As Plato said, “science is nothing but perception,” and these 10 accidental acts of discovery embody the sentiment.
Of course, it helps to be a leading scientist in the field devoting your life to the pursuit of one cure, invention, or innovation but a little luck goes a long way, too.
Forever enshrined in scientific legend, the discovery of penicillin a group of antibiotics used to combat a variety of bacterial infections is really just a case of dirty dishes.
Scottish biologist Alexander Fleming took an August vacation from his day-to-day work in the lab investigating staphylococci, known commonly as staph.
Upon his return on Sept. 3, 1928, the perceptive scientist found a strange fungus on a culture he had left in his lab a fungus that had killed off all surrounding bacteria in the culture.

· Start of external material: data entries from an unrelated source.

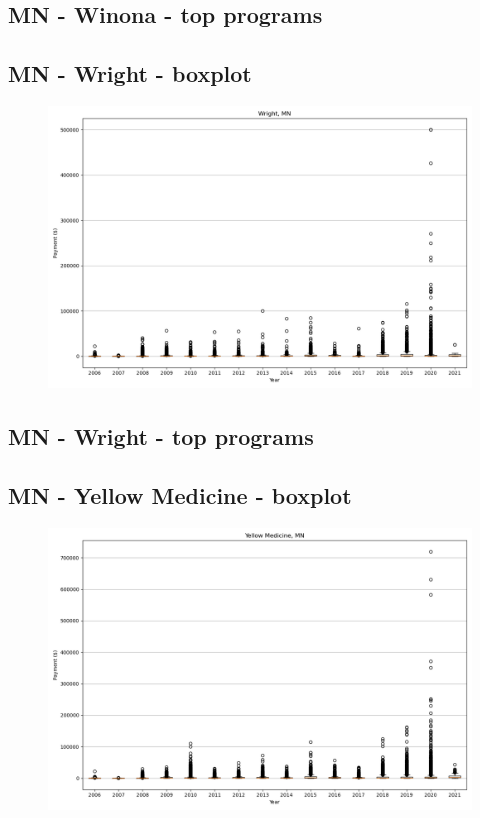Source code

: \subsection*{MN - Winona - top programs}

\newpage
\subsection*{MN - Wright - boxplot}
\begin{figure}[h]
\centering
\includegraphics[width=7in]{../output/boxplots/counties/Wright-MN_boxplot.png}
\end{figure}


\subsection*{MN - Wright - top programs}

\newpage
\subsection*{MN - Yellow Medicine - boxplot}
\begin{figure}[h]
\centering
\includegraphics[width=7in]{../output/boxplots/counties/Yellow Medicine-MN_boxplot.png}
\end{figure}


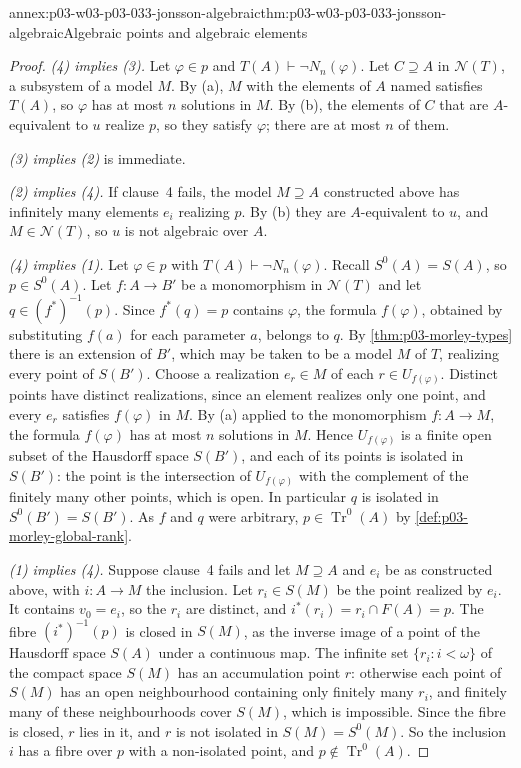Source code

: \begin{annexitem}{annex:p03-w03-p03-033-jonsson-algebraic}{thm:p03-w03-p03-033-jonsson-algebraic}{Algebraic points and algebraic elements}
\begin{proof}
\emph{(4) implies (3).} Let \(\varphi\in p\) and
\(T(A)\vdash\neg N_n(\varphi)\). Let \(C\supseteq A\) in
\(\mathcal N(T)\), a subsystem of a model \(M\). By (a), \(M\) with the
elements of \(A\) named satisfies \(T(A)\), so \(\varphi\) has at most
\(n\) solutions in \(M\). By (b), the elements of \(C\) that are
\(A\)-equivalent to \(u\) realize \(p\), so they satisfy \(\varphi\);
there are at most \(n\) of them.

\emph{(3) implies (2)} is immediate.

\emph{(2) implies (4).} If clause~4 fails, the model \(M\supseteq A\)
constructed above has infinitely many elements \(e_i\) realizing \(p\).
By (b) they are \(A\)-equivalent to \(u\), and \(M\in\mathcal N(T)\), so
\(u\) is not algebraic over \(A\).

\emph{(4) implies (1).} Let \(\varphi\in p\) with
\(T(A)\vdash\neg N_n(\varphi)\). Recall \(S^0(A)=S(A)\), so
\(p\in S^0(A)\). Let \(f:A\to B'\) be a monomorphism in
\(\mathcal N(T)\) and let \(q\in(f^*)^{-1}(p)\). Since
\(f^*(q)=p\) contains \(\varphi\), the formula \(f(\varphi)\), obtained by
substituting \(f(a)\) for each parameter \(a\), belongs to \(q\). By
\cref{thm:p03-morley-types} there is an extension of \(B'\), which may be
taken to be a model \(M\) of \(T\), realizing every point of \(S(B')\).
Choose a realization \(e_r\in M\) of each \(r\in U_{f(\varphi)}\). Distinct
points have distinct realizations, since an element realizes only one
point, and every \(e_r\) satisfies \(f(\varphi)\) in \(M\). By (a) applied
to the monomorphism \(f:A\to M\), the formula \(f(\varphi)\) has at most
\(n\) solutions in \(M\). Hence \(U_{f(\varphi)}\) is a finite open subset
of the Hausdorff space \(S(B')\), and each of its points is isolated in
\(S(B')\): the point is the intersection of \(U_{f(\varphi)}\) with the
complement of the finitely many other points, which is open. In
particular \(q\) is isolated in \(S^0(B')=S(B')\). As \(f\) and \(q\) were
arbitrary, \(p\in\operatorname{Tr}^0(A)\) by
\cref{def:p03-morley-global-rank}.

\emph{(1) implies (4).} Suppose clause~4 fails and let \(M\supseteq A\)
and \(e_i\) be as constructed above, with \(i:A\to M\) the inclusion. Let
\(r_i\in S(M)\) be the point realized by \(e_i\). It contains
\(v_0=e_i\), so the \(r_i\) are distinct, and
\(i^*(r_i)=r_i\cap F(A)=p\). The fibre \((i^*)^{-1}(p)\) is closed in
\(S(M)\), as the inverse image of a point of the Hausdorff space \(S(A)\)
under a continuous map. The infinite set \(\{r_i:i<\omega\}\) of the
compact space \(S(M)\) has an accumulation point \(r\): otherwise each
point of \(S(M)\) has an open neighbourhood containing only finitely many
\(r_i\), and finitely many of these neighbourhoods cover \(S(M)\), which
is impossible. Since the fibre is closed, \(r\) lies in it, and \(r\) is
not isolated in \(S(M)=S^0(M)\). So the inclusion \(i\) has a fibre over
\(p\) with a non-isolated point, and \(p\notin\operatorname{Tr}^0(A)\).


\end{proof}
\end{annexitem}
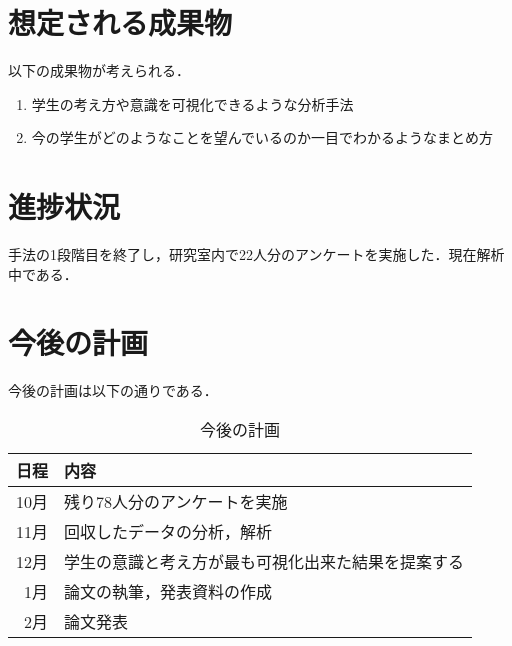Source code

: \documentclass[uplatex,twocolumn,dvipdfmx]{jsarticle}
\begin{document}
\section{想定される成果物}
以下の成果物が考えられる．
\begin{enumerate}
\item 学生の考え方や意識を可視化できるような分析手法
\item 今の学生がどのようなことを望んでいるのか一目でわかるようなまとめ方
\end{enumerate}

\section{進捗状況}
手法の1段階目を終了し，研究室内で22人分のアンケートを実施した．現在解析中である．
\section{今後の計画}

今後の計画は以下の通りである．
\begin{table}[hbtp]
  \caption{今後の計画}
  \label{table:data_type}
  \centering
  \begin{tabular}{|r|l|}
    \hline
    日程 & 内容  \\ \hline \hline
    10月 & 残り78人分のアンケートを実施 \\
    11月 & 回収したデータの分析，解析 \\
    12月 & 学生の意識と考え方が最も可視化出来た結果を提案する \\
    1月 & 論文の執筆，発表資料の作成 \\
2月 & 論文発表\\
 \hline
  \end{tabular}
\end{table}



\end{document}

Modern medicine was never the same.
Sometimes all you really need to make the next leap in science is a snack.
Percy Spencer was an American engineer who, while working for Raytheon, walked in front of a magnetron, a vacuum tube used to generate microwaves, and noticed that the chocolate bar in his pocket melted.
In 1945 after a few more experiments (one involving an exploding egg), Spencer successfully invented the first microwave oven.
The first models were a lot like the early computers: bulky and unrealistic. In 1967, compact microwaves would begin filling American homes.
On one particular hiking trip in 1941, Swiss engineer Georges de Mestral found burrs clinging to his pants and also to his dog’s fur.
On closer inspection, he found that the burr’s hooks would cling to anything loop-shaped. If he could only artificially re-create the loops, he might be on to something.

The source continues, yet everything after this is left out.